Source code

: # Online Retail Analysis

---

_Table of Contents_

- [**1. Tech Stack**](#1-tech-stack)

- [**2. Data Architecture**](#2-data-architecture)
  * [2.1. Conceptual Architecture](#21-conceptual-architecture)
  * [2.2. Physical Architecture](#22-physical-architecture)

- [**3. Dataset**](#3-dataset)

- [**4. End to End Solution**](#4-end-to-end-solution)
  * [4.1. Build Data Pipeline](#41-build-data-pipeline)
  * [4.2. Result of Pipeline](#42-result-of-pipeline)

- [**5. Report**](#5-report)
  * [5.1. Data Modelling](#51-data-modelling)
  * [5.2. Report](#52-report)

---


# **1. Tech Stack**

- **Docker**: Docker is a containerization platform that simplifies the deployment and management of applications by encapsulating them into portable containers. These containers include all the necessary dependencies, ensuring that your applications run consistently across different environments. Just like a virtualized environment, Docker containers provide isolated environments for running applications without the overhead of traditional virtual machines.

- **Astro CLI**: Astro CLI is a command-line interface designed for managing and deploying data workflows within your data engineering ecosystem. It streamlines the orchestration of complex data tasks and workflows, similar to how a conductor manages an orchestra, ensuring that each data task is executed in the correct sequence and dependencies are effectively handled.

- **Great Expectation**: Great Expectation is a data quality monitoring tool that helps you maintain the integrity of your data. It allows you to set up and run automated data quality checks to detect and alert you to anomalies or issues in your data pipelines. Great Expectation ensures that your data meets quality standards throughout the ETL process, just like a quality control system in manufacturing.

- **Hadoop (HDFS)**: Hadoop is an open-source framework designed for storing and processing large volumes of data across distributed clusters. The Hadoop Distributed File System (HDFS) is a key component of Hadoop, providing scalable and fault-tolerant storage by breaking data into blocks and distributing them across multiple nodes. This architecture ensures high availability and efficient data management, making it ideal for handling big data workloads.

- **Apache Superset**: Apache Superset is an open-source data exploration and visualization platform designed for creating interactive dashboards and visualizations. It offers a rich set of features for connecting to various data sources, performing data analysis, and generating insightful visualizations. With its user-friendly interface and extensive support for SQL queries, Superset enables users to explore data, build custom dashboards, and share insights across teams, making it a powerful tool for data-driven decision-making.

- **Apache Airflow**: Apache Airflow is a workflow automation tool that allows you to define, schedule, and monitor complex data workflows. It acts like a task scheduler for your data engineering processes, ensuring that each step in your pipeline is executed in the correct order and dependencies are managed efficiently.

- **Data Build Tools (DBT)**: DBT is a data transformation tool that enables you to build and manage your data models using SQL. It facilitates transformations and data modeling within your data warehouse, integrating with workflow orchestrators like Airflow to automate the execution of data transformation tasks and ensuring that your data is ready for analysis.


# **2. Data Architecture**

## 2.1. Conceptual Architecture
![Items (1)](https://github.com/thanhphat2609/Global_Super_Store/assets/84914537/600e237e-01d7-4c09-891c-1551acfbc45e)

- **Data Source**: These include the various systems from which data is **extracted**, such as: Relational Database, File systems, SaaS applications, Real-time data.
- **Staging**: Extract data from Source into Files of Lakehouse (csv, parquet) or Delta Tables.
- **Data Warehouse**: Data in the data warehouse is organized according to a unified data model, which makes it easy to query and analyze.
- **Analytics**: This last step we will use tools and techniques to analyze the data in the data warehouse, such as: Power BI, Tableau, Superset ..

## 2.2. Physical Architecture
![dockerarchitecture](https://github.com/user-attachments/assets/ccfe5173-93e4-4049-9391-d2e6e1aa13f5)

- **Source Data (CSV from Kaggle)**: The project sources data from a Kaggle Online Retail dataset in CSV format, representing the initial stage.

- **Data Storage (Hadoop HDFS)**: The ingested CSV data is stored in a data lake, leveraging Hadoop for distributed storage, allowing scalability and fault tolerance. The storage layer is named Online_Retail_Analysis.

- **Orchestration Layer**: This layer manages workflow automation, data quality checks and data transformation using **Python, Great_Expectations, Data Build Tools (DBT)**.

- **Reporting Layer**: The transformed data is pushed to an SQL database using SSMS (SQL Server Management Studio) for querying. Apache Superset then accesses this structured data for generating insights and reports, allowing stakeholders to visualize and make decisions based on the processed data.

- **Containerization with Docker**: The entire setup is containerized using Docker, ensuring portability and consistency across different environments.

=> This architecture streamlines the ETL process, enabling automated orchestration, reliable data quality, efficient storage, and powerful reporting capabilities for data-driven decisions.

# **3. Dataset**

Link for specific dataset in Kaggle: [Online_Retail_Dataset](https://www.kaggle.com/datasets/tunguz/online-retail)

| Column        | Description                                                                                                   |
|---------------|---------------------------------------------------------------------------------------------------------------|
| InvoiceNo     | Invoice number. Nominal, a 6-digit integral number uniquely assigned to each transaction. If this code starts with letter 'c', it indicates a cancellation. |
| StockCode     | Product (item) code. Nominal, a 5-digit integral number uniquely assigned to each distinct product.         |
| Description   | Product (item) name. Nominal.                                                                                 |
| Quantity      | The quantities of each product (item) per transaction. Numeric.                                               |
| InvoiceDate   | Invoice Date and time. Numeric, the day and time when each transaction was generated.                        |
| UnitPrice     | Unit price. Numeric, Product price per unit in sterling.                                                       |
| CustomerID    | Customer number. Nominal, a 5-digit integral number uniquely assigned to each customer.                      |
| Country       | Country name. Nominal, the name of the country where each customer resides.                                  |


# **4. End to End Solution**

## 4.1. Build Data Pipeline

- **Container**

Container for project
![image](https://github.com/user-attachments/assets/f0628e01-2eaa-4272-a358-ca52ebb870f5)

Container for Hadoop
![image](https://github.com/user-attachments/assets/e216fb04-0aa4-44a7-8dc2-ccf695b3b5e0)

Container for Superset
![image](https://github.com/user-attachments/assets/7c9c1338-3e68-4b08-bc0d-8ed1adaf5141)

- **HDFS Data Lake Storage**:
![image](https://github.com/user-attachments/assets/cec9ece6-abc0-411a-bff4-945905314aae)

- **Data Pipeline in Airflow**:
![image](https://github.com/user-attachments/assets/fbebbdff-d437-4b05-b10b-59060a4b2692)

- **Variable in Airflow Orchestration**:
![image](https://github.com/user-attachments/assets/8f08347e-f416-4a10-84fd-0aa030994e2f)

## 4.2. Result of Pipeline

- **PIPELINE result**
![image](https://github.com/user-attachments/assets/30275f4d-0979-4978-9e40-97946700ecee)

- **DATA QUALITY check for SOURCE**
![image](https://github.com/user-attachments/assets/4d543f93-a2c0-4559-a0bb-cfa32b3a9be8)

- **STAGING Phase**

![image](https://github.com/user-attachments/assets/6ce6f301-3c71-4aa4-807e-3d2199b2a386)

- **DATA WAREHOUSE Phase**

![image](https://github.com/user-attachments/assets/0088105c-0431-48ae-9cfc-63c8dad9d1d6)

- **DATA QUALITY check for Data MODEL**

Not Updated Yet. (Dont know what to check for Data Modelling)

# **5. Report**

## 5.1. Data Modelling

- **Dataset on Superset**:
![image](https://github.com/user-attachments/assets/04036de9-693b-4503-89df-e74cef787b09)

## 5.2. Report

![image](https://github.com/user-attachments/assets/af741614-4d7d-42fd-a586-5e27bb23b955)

◆ ◆ ◆

**AIM OF THE EXERCISE:** The records above should be repeated exactly. Print them all.

**ANSWER SPACE:**
Source code

: # Online Retail Analysis

---

_Table of Contents_

- [**1. Tech Stack**](#1-tech-stack)

- [**2. Data Architecture**](#2-data-architecture)
  * [2.1. Conceptual Architecture](#21-conceptual-architecture)
  * [2.2. Physical Architecture](#22-physical-architecture)

- [**3. Dataset**](#3-dataset)

- [**4. End to End Solution**](#4-end-to-end-solution)
  * [4.1. Build Data Pipeline](#41-build-data-pipeline)
  * [4.2. Result of Pipeline](#42-result-of-pipeline)

- [**5. Report**](#5-report)
  * [5.1. Data Modelling](#51-data-modelling)
  * [5.2. Report](#52-report)

---


# **1. Tech Stack**

- **Docker**: Docker is a containerization platform that simplifies the deployment and management of applications by encapsulating them into portable containers. These containers include all the necessary dependencies, ensuring that your applications run consistently across different environments. Just like a virtualized environment, Docker containers provide isolated environments for running applications without the overhead of traditional virtual machines.

- **Astro CLI**: Astro CLI is a command-line interface designed for managing and deploying data workflows within your data engineering ecosystem. It streamlines the orchestration of complex data tasks and workflows, similar to how a conductor manages an orchestra, ensuring that each data task is executed in the correct sequence and dependencies are effectively handled.

- **Great Expectation**: Great Expectation is a data quality monitoring tool that helps you maintain the integrity of your data. It allows you to set up and run automated data quality checks to detect and alert you to anomalies or issues in your data pipelines. Great Expectation ensures that your data meets quality standards throughout the ETL process, just like a quality control system in manufacturing.

- **Hadoop (HDFS)**: Hadoop is an open-source framework designed for storing and processing large volumes of data across distributed clusters. The Hadoop Distributed File System (HDFS) is a key component of Hadoop, providing scalable and fault-tolerant storage by breaking data into blocks and distributing them across multiple nodes. This architecture ensures high availability and efficient data management, making it ideal for handling big data workloads.

- **Apache Superset**: Apache Superset is an open-source data exploration and visualization platform designed for creating interactive dashboards and visualizations. It offers a rich set of features for connecting to various data sources, performing data analysis, and generating insightful visualizations. With its user-friendly interface and extensive support for SQL queries, Superset enables users to explore data, build custom dashboards, and share insights across teams, making it a powerful tool for data-driven decision-making.

- **Apache Airflow**: Apache Airflow is a workflow automation tool that allows you to define, schedule, and monitor complex data workflows. It acts like a task scheduler for your data engineering processes, ensuring that each step in your pipeline is executed in the correct order and dependencies are managed efficiently.

- **Data Build Tools (DBT)**: DBT is a data transformation tool that enables you to build and manage your data models using SQL. It facilitates transformations and data modeling within your data warehouse, integrating with workflow orchestrators like Airflow to automate the execution of data transformation tasks and ensuring that your data is ready for analysis.


# **2. Data Architecture**

## 2.1. Conceptual Architecture
![Items (1)](https://github.com/thanhphat2609/Global_Super_Store/assets/84914537/600e237e-01d7-4c09-891c-1551acfbc45e)

- **Data Source**: These include the various systems from which data is **extracted**, such as: Relational Database, File systems, SaaS applications, Real-time data.
- **Staging**: Extract data from Source into Files of Lakehouse (csv, parquet) or Delta Tables.
- **Data Warehouse**: Data in the data warehouse is organized according to a unified data model, which makes it easy to query and analyze.
- **Analytics**: This last step we will use tools and techniques to analyze the data in the data warehouse, such as: Power BI, Tableau, Superset ..

## 2.2. Physical Architecture
![dockerarchitecture](https://github.com/user-attachments/assets/ccfe5173-93e4-4049-9391-d2e6e1aa13f5)

- **Source Data (CSV from Kaggle)**: The project sources data from a Kaggle Online Retail dataset in CSV format, representing the initial stage.

- **Data Storage (Hadoop HDFS)**: The ingested CSV data is stored in a data lake, leveraging Hadoop for distributed storage, allowing scalability and fault tolerance. The storage layer is named Online_Retail_Analysis.

- **Orchestration Layer**: This layer manages workflow automation, data quality checks and data transformation using **Python, Great_Expectations, Data Build Tools (DBT)**.

- **Reporting Layer**: The transformed data is pushed to an SQL database using SSMS (SQL Server Management Studio) for querying. Apache Superset then accesses this structured data for generating insights and reports, allowing stakeholders to visualize and make decisions based on the processed data.

- **Containerization with Docker**: The entire setup is containerized using Docker, ensuring portability and consistency across different environments.

=> This architecture streamlines the ETL process, enabling automated orchestration, reliable data quality, efficient storage, and powerful reporting capabilities for data-driven decisions.

# **3. Dataset**

Link for specific dataset in Kaggle: [Online_Retail_Dataset](https://www.kaggle.com/datasets/tunguz/online-retail)

| Column        | Description                                                                                                   |
|---------------|---------------------------------------------------------------------------------------------------------------|
| InvoiceNo     | Invoice number. Nominal, a 6-digit integral number uniquely assigned to each transaction. If this code starts with letter 'c', it indicates a cancellation. |
| StockCode     | Product (item) code. Nominal, a 5-digit integral number uniquely assigned to each distinct product.         |
| Description   | Product (item) name. Nominal.                                                                                 |
| Quantity      | The quantities of each product (item) per transaction. Numeric.                                               |
| InvoiceDate   | Invoice Date and time. Numeric, the day and time when each transaction was generated.                        |
| UnitPrice     | Unit price. Numeric, Product price per unit in sterling.                                                       |
| CustomerID    | Customer number. Nominal, a 5-digit integral number uniquely assigned to each customer.                      |
| Country       | Country name. Nominal, the name of the country where each customer resides.                                  |


# **4. End to End Solution**

## 4.1. Build Data Pipeline

- **Container**

Container for project
![image](https://github.com/user-attachments/assets/f0628e01-2eaa-4272-a358-ca52ebb870f5)

Container for Hadoop
![image](https://github.com/user-attachments/assets/e216fb04-0aa4-44a7-8dc2-ccf695b3b5e0)

Container for Superset
![image](https://github.com/user-attachments/assets/7c9c1338-3e68-4b08-bc0d-8ed1adaf5141)

- **HDFS Data Lake Storage**:
![image](https://github.com/user-attachments/assets/cec9ece6-abc0-411a-bff4-945905314aae)

- **Data Pipeline in Airflow**:
![image](https://github.com/user-attachments/assets/fbebbdff-d437-4b05-b10b-59060a4b2692)

- **Variable in Airflow Orchestration**:
![image](https://github.com/user-attachments/assets/8f08347e-f416-4a10-84fd-0aa030994e2f)

## 4.2. Result of Pipeline

- **PIPELINE result**
![image](https://github.com/user-attachments/assets/30275f4d-0979-4978-9e40-97946700ecee)

- **DATA QUALITY check for SOURCE**
![image](https://github.com/user-attachments/assets/4d543f93-a2c0-4559-a0bb-cfa32b3a9be8)

- **STAGING Phase**

![image](https://github.com/user-attachments/assets/6ce6f301-3c71-4aa4-807e-3d2199b2a386)

- **DATA WAREHOUSE Phase**

![image](https://github.com/user-attachments/assets/0088105c-0431-48ae-9cfc-63c8dad9d1d6)

- **DATA QUALITY check for Data MODEL**

Not Updated Yet. (Dont know what to check for Data Modelling)

# **5. Report**

## 5.1. Data Modelling

- **Dataset on Superset**:
![image](https://github.com/user-attachments/assets/04036de9-693b-4503-89df-e74cef787b09)

## 5.2. Report

![image](https://github.com/user-attachments/assets/af741614-4d7d-42fd-a586-5e27bb23b955)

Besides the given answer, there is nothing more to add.